WORK TO COMPLETE - Pull from the data below each line where the word "gateway" occurs, and copy it.

[[ MATERIAL PROVIDED open ]]

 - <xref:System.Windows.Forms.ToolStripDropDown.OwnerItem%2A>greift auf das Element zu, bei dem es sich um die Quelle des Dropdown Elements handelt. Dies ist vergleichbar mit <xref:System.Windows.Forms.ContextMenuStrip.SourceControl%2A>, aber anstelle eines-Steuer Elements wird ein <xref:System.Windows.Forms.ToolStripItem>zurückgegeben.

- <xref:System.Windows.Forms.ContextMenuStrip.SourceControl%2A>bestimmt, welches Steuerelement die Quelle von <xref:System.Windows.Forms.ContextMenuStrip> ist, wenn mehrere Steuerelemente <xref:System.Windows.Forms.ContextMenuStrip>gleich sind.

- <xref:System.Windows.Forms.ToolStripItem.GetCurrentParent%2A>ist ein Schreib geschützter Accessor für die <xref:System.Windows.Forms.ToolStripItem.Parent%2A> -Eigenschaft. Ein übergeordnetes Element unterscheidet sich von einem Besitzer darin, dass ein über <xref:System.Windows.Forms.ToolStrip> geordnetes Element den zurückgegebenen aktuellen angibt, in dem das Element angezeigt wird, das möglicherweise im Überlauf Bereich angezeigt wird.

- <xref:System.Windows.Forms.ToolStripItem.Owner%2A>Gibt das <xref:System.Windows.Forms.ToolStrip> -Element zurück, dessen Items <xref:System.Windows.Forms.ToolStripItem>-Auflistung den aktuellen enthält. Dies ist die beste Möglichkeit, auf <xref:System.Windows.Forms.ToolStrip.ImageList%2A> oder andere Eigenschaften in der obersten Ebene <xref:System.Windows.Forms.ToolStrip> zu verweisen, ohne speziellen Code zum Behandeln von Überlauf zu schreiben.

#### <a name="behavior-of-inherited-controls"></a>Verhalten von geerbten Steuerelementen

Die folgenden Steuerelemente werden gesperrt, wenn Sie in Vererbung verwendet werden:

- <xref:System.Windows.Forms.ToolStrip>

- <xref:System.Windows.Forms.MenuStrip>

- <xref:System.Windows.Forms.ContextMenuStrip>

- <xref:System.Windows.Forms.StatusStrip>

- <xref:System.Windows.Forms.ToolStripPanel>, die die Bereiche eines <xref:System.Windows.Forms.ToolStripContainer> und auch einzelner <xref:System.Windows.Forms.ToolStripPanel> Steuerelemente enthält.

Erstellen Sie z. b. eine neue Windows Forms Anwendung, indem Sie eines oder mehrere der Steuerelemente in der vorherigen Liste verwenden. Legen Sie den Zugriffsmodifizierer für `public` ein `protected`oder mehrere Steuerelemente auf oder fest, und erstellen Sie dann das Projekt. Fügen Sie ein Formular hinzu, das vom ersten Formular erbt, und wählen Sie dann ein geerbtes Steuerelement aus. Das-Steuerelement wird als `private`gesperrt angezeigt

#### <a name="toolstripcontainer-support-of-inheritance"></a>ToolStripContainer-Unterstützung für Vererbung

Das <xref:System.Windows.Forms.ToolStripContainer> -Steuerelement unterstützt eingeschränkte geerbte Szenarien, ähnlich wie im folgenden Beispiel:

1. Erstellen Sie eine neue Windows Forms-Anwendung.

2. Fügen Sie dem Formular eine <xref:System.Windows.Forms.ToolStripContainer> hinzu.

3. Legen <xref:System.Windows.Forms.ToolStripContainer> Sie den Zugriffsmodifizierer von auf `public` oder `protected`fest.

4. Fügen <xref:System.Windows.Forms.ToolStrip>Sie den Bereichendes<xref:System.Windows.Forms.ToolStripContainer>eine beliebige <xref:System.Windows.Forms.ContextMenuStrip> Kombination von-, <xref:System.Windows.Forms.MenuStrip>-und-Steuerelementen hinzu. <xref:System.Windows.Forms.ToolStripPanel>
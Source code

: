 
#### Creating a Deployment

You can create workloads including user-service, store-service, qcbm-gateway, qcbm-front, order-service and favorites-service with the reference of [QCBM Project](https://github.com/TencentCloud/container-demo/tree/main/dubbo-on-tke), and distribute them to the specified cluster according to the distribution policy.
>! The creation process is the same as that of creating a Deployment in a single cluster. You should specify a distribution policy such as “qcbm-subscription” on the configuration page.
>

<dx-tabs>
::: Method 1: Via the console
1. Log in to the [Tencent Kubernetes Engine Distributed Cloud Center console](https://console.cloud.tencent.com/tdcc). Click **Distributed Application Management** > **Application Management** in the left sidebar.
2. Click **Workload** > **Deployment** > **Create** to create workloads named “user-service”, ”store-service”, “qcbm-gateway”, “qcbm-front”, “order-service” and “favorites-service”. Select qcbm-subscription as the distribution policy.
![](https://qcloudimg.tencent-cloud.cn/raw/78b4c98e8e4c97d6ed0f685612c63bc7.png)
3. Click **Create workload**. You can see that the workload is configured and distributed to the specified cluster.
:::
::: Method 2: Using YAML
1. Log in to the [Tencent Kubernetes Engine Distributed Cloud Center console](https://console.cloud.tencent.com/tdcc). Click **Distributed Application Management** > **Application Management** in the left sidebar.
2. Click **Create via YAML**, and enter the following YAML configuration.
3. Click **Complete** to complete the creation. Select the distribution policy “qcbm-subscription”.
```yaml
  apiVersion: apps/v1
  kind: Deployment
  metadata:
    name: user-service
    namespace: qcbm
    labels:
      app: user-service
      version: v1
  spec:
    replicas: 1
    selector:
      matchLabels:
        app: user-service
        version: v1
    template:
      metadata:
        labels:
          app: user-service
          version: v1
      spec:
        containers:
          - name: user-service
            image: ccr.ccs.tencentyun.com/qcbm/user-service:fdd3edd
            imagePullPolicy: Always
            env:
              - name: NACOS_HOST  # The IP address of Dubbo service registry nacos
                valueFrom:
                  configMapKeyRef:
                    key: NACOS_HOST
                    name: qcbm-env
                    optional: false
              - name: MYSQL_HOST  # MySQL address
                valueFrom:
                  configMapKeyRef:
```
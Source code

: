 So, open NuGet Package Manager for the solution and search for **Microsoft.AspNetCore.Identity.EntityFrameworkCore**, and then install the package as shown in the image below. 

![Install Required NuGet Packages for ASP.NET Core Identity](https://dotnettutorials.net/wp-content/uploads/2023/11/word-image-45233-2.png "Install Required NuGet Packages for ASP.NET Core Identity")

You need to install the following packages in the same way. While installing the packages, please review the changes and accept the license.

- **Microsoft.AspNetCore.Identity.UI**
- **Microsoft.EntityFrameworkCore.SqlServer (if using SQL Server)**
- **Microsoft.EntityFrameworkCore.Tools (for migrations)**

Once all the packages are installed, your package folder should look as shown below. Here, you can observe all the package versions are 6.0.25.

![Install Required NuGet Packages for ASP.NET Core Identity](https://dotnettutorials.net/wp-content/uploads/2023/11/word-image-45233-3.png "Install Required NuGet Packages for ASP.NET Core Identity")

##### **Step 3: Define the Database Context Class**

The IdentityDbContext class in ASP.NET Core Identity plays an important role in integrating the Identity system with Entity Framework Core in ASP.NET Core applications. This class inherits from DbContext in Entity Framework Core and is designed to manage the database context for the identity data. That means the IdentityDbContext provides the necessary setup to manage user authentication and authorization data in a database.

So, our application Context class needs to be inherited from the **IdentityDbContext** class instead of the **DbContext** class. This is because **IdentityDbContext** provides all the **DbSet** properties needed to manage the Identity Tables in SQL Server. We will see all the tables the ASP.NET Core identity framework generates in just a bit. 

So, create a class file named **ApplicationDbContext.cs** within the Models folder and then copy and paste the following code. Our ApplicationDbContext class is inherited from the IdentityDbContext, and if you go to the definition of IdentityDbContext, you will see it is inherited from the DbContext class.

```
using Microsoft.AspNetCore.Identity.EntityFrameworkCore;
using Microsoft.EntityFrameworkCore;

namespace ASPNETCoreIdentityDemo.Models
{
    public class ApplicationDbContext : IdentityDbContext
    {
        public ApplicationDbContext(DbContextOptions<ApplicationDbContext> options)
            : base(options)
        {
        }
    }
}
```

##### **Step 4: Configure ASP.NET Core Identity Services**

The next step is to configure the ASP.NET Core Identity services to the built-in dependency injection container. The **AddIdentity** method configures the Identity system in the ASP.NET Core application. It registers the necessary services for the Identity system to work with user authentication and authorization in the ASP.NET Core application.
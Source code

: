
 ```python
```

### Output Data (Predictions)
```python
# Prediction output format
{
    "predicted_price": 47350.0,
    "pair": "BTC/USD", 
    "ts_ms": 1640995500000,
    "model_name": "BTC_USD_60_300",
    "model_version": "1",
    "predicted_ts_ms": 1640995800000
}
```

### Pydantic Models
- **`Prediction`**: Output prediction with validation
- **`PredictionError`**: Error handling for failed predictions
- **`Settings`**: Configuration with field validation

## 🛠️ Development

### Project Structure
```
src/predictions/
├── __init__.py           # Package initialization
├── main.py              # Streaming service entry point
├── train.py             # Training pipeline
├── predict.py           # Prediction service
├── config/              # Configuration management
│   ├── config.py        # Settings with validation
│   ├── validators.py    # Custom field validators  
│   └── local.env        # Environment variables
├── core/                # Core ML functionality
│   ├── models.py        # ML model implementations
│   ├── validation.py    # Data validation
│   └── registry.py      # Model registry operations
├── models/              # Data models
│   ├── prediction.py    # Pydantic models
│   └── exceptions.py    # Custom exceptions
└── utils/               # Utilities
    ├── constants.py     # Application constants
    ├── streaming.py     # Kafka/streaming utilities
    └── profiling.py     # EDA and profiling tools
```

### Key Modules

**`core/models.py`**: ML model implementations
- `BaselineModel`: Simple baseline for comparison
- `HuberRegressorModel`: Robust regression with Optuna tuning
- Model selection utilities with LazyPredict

[[ MATERIAL PROVIDED closed ]]

EXERCISE RESULT -
You can create workloads including user-service, store-service, qcbm-gateway, qcbm-front, order-service and favorites-service with the reference of [QCBM Project](https://github.com/TencentCloud/container-demo/tree/main/dubbo-on-tke), and distribute them to the specified cluster according to the distribution policy.
2. Click **Workload** > **Deployment** > **Create** to create workloads named “user-service”, ”store-service”, “qcbm-gateway”, “qcbm-front”, “order-service” and “favorites-service”. Select qcbm-subscription as the distribution policy.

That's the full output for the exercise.